(The Center Square) – State tax revenue boomed in May in Nebraska, coming in nearly $300 million higher than projected. The state netted $720 million, which is 70.2% above the certified forecast of $423 million, according to the Department of Revenue. Net corporate income taxes were 375% above forecast, individual income taxes 97% higher than expected and sales and use taxes 14.9% above forecast, the state said.
Nebraska is not the only state doing well financially as the pandemic subsides, Sarah Curry, policy director of the Platte Institute, told The Center Square.
“Everybody is doing well,” she said. “I don’t think Nebraska is an outlier. We’re going up along with everybody else.”
The revenue growth in Nebraska is solid, not just the result of projections that were too low, she said.
“Nebraska is comparing revenue to projections,” she said. “That’s a little different from what a lot of states do. Most states compare collections to the amount they collected the year before.”
Even if you used actual collections for Nebraska instead of projected collections, the state is still bringing in more money than it did for the same month last year. In April, for example, the state brought in $180 million more than in April 2020, Curry said.

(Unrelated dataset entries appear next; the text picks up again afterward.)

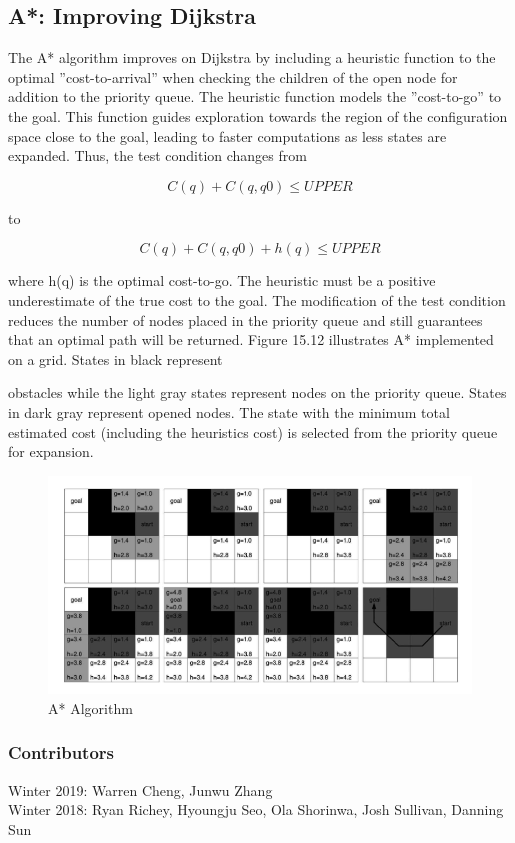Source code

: \documentclass[twoside]{article}
\begin{document}
\subsection{A*: Improving Dijkstra}
The A* algorithm improves on Dijkstra by including a heuristic function to the optimal ”cost-to-arrival” when checking the children of the open node for addition to the priority queue. The heuristic function models the ”cost-to-go” to the goal. This function guides exploration towards the region of the configuration space close to the goal, leading to faster computations as less states are expanded. Thus, the test
condition changes from

\[ C(q) + C(q, q0) \leq UPPER \]

to

\[ C(q) + C(q, q0) + h(q) \leq UPPER \]

where h(q) is the optimal cost-to-go. The heuristic must be a positive underestimate of the true cost to the goal. The modification of the test condition reduces the number of nodes placed in the priority queue and still guarantees that an optimal path will be returned. Figure 15.12 illustrates A* implemented on a grid. States in black represent

obstacles while the light gray states represent nodes on the priority queue. States in dark gray represent opened nodes. The state with the minimum total estimated cost (including the heuristics cost) is selected from the priority queue for expansion.

\begin{figure}[h]
\begin{center}
\includegraphics[scale=0.90]{fig15_12.PNG}
\caption{A* Algorithm}
\end{center}
\end{figure}



\printbibliography

\subsubsection*{Contributors}
Winter 2019: Warren Cheng,  Junwu Zhang\\
Winter 2018: Ryan Richey, Hyoungju Seo, Ola Shorinwa, Josh Sullivan, Danning Sun
\end{document}

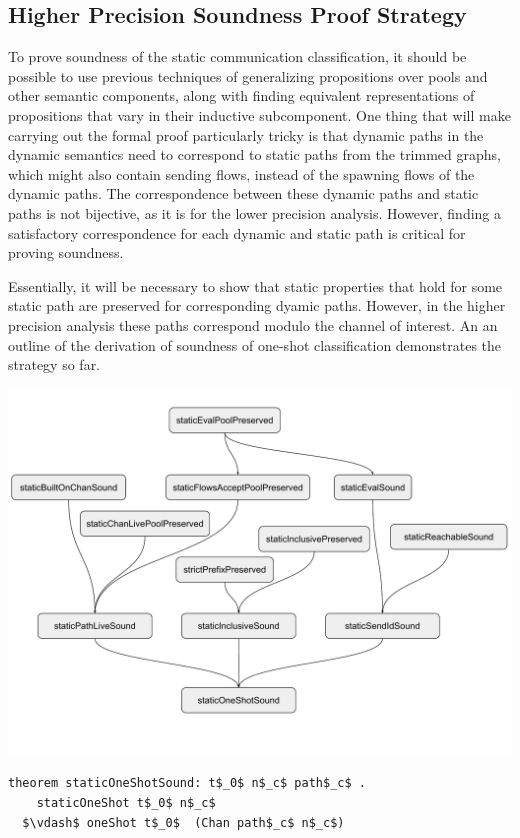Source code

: \documentclass[letterpaper, 11pt]{report}
\begin{document}
\subsection{Higher Precision Soundness Proof Strategy}
To prove soundness of the static communication classification, it should be possible to use
previous techniques of generalizing propositions over pools and other semantic components,
along with finding equivalent representations of propositions that vary in their inductive
subcomponent. One thing that will make carrying out the formal proof particularly tricky is
that dynamic paths in the dynamic semantics need to correspond to static paths from
the trimmed graphs, which might also contain sending flows,
instead of the spawning flows of the dynamic paths.
The correspondence between these dynamic paths and static paths
is not bijective, as it is for the lower precision analysis. However, finding a satisfactory
correspondence for each dynamic and static path is critical for proving soundness.

Essentially, it will be necessary to show that static
properties that hold for some static path are preserved for corresponding dyamic paths. 
However, in the higher precision analysis these paths correspond modulo the channel of interest.
An an outline of the derivation of soundness of one-shot classification demonstrates the strategy so far.

\includegraphics[width=1\textwidth]{cml-proof-high.pdf}

\begin{lstlisting}[language=logic, mathescape]
  theorem staticOneShotSound: t$_0$ n$_c$ path$_c$ . 
    staticOneShot t$_0$ n$_c$
  $\vdash$ oneShot t$_0$  (Chan path$_c$ n$_c$)
\end{lstlisting}
\end{document}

“Even on a dollar-for-dollar, year-over-year comparison, we’ee seeing an increase,” she said. “It’s definitely a real increase.”

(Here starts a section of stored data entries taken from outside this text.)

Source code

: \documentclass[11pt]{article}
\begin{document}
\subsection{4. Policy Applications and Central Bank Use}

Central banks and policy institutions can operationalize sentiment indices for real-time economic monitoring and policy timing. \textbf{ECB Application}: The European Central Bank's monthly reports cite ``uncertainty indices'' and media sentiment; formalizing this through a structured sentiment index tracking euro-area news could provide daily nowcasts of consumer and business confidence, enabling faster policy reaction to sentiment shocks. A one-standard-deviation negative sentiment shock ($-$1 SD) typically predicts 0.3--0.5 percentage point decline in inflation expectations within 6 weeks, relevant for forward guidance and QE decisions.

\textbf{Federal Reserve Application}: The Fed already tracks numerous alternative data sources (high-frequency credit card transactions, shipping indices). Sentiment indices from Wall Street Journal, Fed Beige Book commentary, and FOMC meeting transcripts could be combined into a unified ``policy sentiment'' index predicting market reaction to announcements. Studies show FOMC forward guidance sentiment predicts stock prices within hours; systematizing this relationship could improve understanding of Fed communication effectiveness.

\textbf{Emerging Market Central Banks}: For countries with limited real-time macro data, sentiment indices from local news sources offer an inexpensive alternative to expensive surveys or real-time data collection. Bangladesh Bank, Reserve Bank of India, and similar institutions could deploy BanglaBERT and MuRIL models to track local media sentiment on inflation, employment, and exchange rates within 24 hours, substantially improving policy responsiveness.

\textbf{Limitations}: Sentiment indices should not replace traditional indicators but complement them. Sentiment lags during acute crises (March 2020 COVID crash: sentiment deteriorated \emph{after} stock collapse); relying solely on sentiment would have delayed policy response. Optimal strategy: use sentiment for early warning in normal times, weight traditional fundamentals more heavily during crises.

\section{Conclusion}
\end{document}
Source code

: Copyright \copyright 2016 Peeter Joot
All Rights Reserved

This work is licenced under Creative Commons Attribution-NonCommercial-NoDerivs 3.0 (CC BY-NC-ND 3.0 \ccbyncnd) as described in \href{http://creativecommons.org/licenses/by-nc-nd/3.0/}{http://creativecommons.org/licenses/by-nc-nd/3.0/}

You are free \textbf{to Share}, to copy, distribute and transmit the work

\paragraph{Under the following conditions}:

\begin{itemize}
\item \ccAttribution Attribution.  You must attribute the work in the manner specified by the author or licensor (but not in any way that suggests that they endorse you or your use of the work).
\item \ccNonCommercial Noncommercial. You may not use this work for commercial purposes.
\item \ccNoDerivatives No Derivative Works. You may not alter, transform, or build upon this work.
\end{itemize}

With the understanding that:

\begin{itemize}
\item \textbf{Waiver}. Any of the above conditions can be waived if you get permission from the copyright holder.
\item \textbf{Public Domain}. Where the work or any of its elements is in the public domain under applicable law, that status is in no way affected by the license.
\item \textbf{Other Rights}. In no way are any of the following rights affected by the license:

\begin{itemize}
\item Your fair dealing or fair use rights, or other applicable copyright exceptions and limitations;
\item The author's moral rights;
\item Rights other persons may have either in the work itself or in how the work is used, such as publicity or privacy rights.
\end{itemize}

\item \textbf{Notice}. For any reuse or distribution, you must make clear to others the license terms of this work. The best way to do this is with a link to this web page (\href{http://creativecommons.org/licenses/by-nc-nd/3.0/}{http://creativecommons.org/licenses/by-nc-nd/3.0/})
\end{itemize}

This windfall has enabled the legislature to send some of the surplus cash back to taxpayers.
“They reduced the corporate income tax by 1%, which will be phased in over four years,” Curry said. “They fully exempted military retirement pay. They also exempted Social Security income.”
The legislature also replenished the state’s cash reserve fund.
“Honestly, I don’t think anyone thought revenue was going to grow this much this fast,” Curry said. “It’s a very different, new economy. It’s a very odd situation. But the state is definitely benefiting from it.”